Kamarina, in greco Καμαρίνα, (da alcuni conosciuta anche con la forma italianizzata di Camarina), il cui nome secondo Strabone significa "Abitata dopo molta fatica", fu un'importante colonia di Siracusa, fondata e costruita dai siracusani alla foce del fiume Ippari in Provincia di Ragusa. Di essa oggi non rimangono che rovine e importanti reperti archeologici, principalmente sul colle Cammarana nel territorio del comune di Ragusa.

 

 

 

Marina di Ragusa

per un mare incontaminato ed un'abbronzatura da tropici. A 15 minuti: divertimenti, discoteche e favolosi ristoranti. L'antico nome del paese era Mazzarelli, che deriva dall'arabo Marsa A'Rillah, significante piccolo approdo. Alla fine del XVI secolo accanto al porto vecchio fu costruita la Torre Cabrera a scopi difensivi, e pochi decenni dopo si era già formato un nucleo abitativo; questo però non prosperò e non si ingrandì molto (anche a causa delle vicine paludi alla foce del fiume Irminio prosciugate nell'800) e la sua fortuna giunse solo alla fine del XIX secolo, quando nacque il commercio della pietra pece con gli Inglesi e delle carrubbe. Nel 1928, per volontà del gerarca fascista Filippo Pennavaria, il nome si trasformò nell'attuale Marina di Ragusa.

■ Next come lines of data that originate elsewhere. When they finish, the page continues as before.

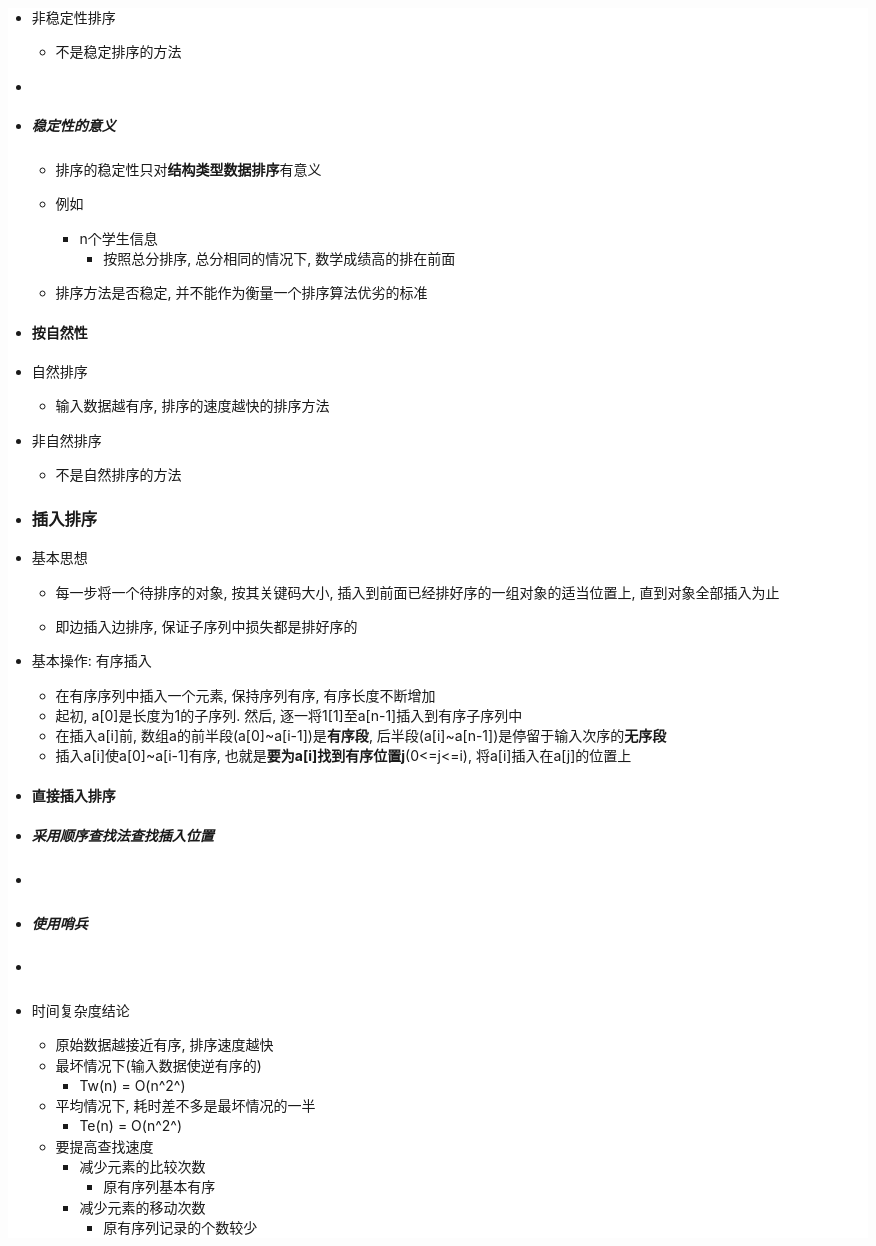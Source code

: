 -   非稳定性排序

    -   不是稳定排序的方法

-   >   

-   ##### 稳定性的意义

    -   排序的稳定性只对**结构类型数据排序**有意义
    -   例如
        -   n个学生信息
            -   按照总分排序, 总分相同的情况下, 数学成绩高的排在前面

    -   排序方法是否稳定, 并不能作为衡量一个排序算法优劣的标准

-   #### 按自然性

-   自然排序

    -   输入数据越有序, 排序的速度越快的排序方法

-   非自然排序

    -   不是自然排序的方法

-   ### 插入排序

-   基本思想

    -   每一步将一个待排序的对象, 按其关键码大小, 插入到前面已经排好序的一组对象的适当位置上, 直到对象全部插入为止

    -   即边插入边排序, 保证子序列中损失都是排好序的

-   基本操作: 有序插入

    -   在有序序列中插入一个元素, 保持序列有序, 有序长度不断增加
    -   起初, a[0]是长度为1的子序列. 然后, 逐一将1[1]至a[n-1]插入到有序子序列中
    -   在插入a[i]前, 数组a的前半段(a[0]~a[i-1])是**有序段**, 后半段(a[i]~a[n-1])是停留于输入次序的**无序段**
    -   插入a[i]使a[0]~a[i-1]有序, 也就是**要为a[i]找到有序位置j**(0<=j<=i), 将a[i]插入在a[j]的位置上

>   

-   #### 直接插入排序

-   ##### 采用顺序查找法查找插入位置

-   >   

-   ##### 使用哨兵

-   >   

-   时间复杂度结论

    -   原始数据越接近有序, 排序速度越快
    -   最坏情况下(输入数据使逆有序的)
        -   Tw(n) = O(n^2^)
    -   平均情况下, 耗时差不多是最坏情况的一半
        -   Te(n) = O(n^2^)
    -   要提高查找速度
        -   减少元素的比较次数
            -   原有序列基本有序
        -   减少元素的移动次数
            -   原有序列记录的个数较少
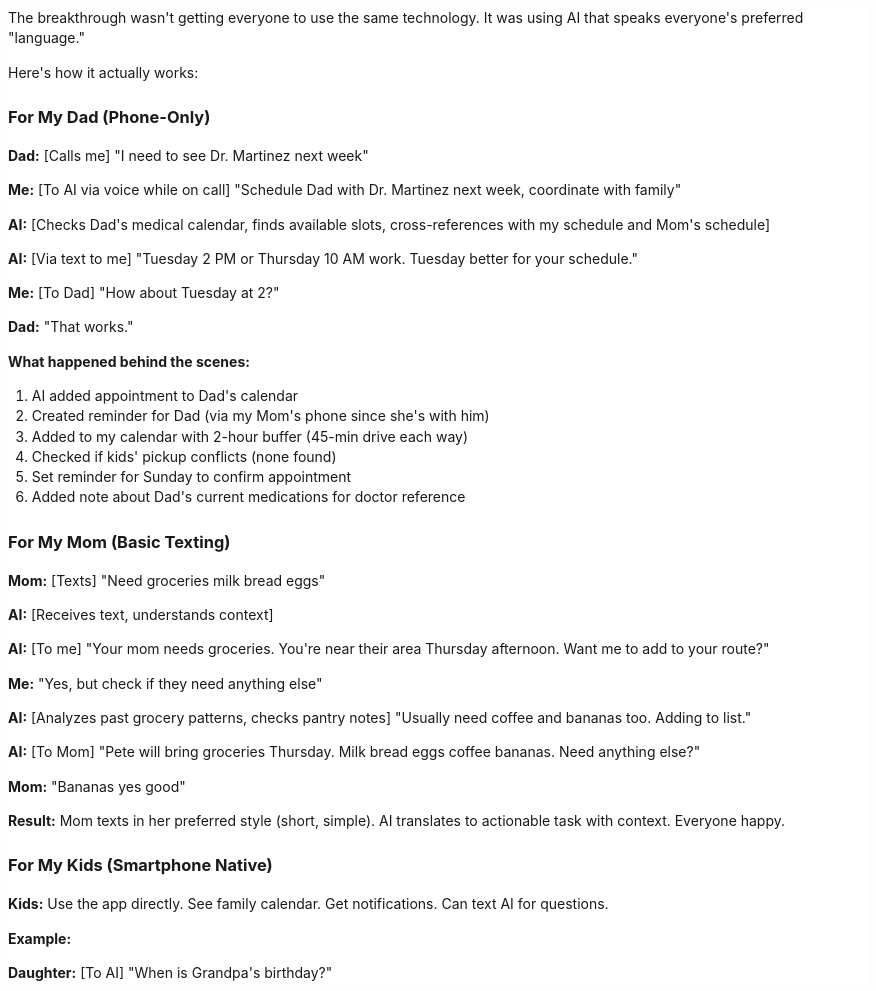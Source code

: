 The breakthrough wasn't getting everyone to use the same technology. It was using AI that speaks everyone's preferred "language."

Here's how it actually works:

### For My Dad (Phone-Only)

**Dad:** [Calls me] "I need to see Dr. Martinez next week"

**Me:** [To AI via voice while on call] "Schedule Dad with Dr. Martinez next week, coordinate with family"

**AI:** [Checks Dad's medical calendar, finds available slots, cross-references with my schedule and Mom's schedule]

**AI:** [Via text to me] "Tuesday 2 PM or Thursday 10 AM work. Tuesday better for your schedule."

**Me:** [To Dad] "How about Tuesday at 2?"

**Dad:** "That works."

**What happened behind the scenes:**
1. AI added appointment to Dad's calendar
2. Created reminder for Dad (via my Mom's phone since she's with him)
3. Added to my calendar with 2-hour buffer (45-min drive each way)
4. Checked if kids' pickup conflicts (none found)
5. Set reminder for Sunday to confirm appointment
6. Added note about Dad's current medications for doctor reference

### For My Mom (Basic Texting)

**Mom:** [Texts] "Need groceries milk bread eggs"

**AI:** [Receives text, understands context]

**AI:** [To me] "Your mom needs groceries. You're near their area Thursday afternoon. Want me to add to your route?"

**Me:** "Yes, but check if they need anything else"

**AI:** [Analyzes past grocery patterns, checks pantry notes] "Usually need coffee and bananas too. Adding to list."

**AI:** [To Mom] "Pete will bring groceries Thursday. Milk bread eggs coffee bananas. Need anything else?"

**Mom:** "Bananas yes good"

**Result:** Mom texts in her preferred style (short, simple). AI translates to actionable task with context. Everyone happy.

### For My Kids (Smartphone Native)

**Kids:** Use the app directly. See family calendar. Get notifications. Can text AI for questions.

**Example:**

**Daughter:** [To AI] "When is Grandpa's birthday?"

Dopo il periodo bellico Marina di Ragusa conobbe un vero e proprio boom abitativo, a causa dello scatenarsi della moda della "seconda casa a mare" da parte dei ragusani; tale espansione continua ancora oggi e ha portato il borgo a diventare un centro balneare di prim ordine con negozi e locali per tutti.

 

Liberty di Vittoria

A 30 minuti d’auto si possono visitare tutti i centri vicini: Modica, Scicli, Comiso, Chiaramonte, Giarratana e il famoso Liberty di Vittoria. Data la modernità della città, questa non ha molti monumenti artistici di grande valore storico. Si distingue, tuttavia, per la varietà degli stili che caratterizzano alcuni edifici. Infatti Vittoria è ricca di testimonianze dello stile Liberty e Art Decò, introdotto dal grande architetto palermitano Ernesto Basile. I palazzi e le case in stile Liberty qui presentano strutture sobrie ed eleganti con sporgenti balconate, balaustre dalla ricca e raffinata decorazione, portali sormontati da fregi con motivi floreali, impreziositi di particolari plastico-decorativi di raro equilibrio compositivo. Nel cuore del centro storico della città troviamo il castello "Colonna Henriquez", sede, dapprima, della contea di Modica, poi carcere, infine oggi museo civico polivalente. Nei pressi della villa comunale troviamo la "fontana del Garì", realizzata nel 1822, la quale è detta anche "Garibaldi". In piazza Sei Martiri della Libertà troviamo un tempietto di forma circolare detto il "Calvario", costruito nel 1859; esso ospita una cappella adornata da affreschi e costituita da ben otto colonne nella parte superiore, le quali reggono una trabeazione circolare chiusa da una cupoletta. Ogni anno vi si svolge la sacra funzione del Venerdì Santo.

 

Visite ai luoghi di Montalbano

Nonostante i luoghi descritti da Andrea Camilleri nei romanzi del commissario siano la trasposizione di località della provincia di Agrigento (Vigata è Porto Empedocle, il capoluogo Montelusa è Agrigento), gran parte della serie è girata in Provincia di Ragusa; gli esterni di alcuni episodi, come quello de la Mànnara (la Fornace Penna), sono stati girati a Sampieri, il palazzo del commissariato di Vigata è il municipio di Scicli e la stanza del questore Luca Bonetti Alderighi è veramente un ufficio, nello specifico quello del sindaco di Scicli. Altre scene sono state girate nelle piazze di Ragusa Ibla, a Modica, al castello di Donnafugata, al porto di Donnalucata, nelle campagne del ragusano (Chiaramonte Gulfi) e siracusano, a Marina di Ragusa, Comiso, Santa Croce Camerina, Vittoria, Scoglitti, Brucoli, ed in altri siti della Sicilia sud-orientale. Nella serie Marinella corrisponde a Punta Secca, tra Marina di Ragusa e Scoglitti. Il Comune di Santa Croce Camerina, nel cui territorio si trova la frazione Punta Secca, ha rinominato la piazzetta antistante la casa del Commissario, che ora si chiama Piazza Montalbano. In diversi episodi sono state girate delle scene all'interno del carcere che, nella realtà, è la Casa di Reclusione di Noto, ma anche tra le vie e alcuni palazzi della cittadina in provincia di Siracusa.

 

La Villa Romana del Tellaro, con i prestigiosi mosaici del IV sec. a 40 km.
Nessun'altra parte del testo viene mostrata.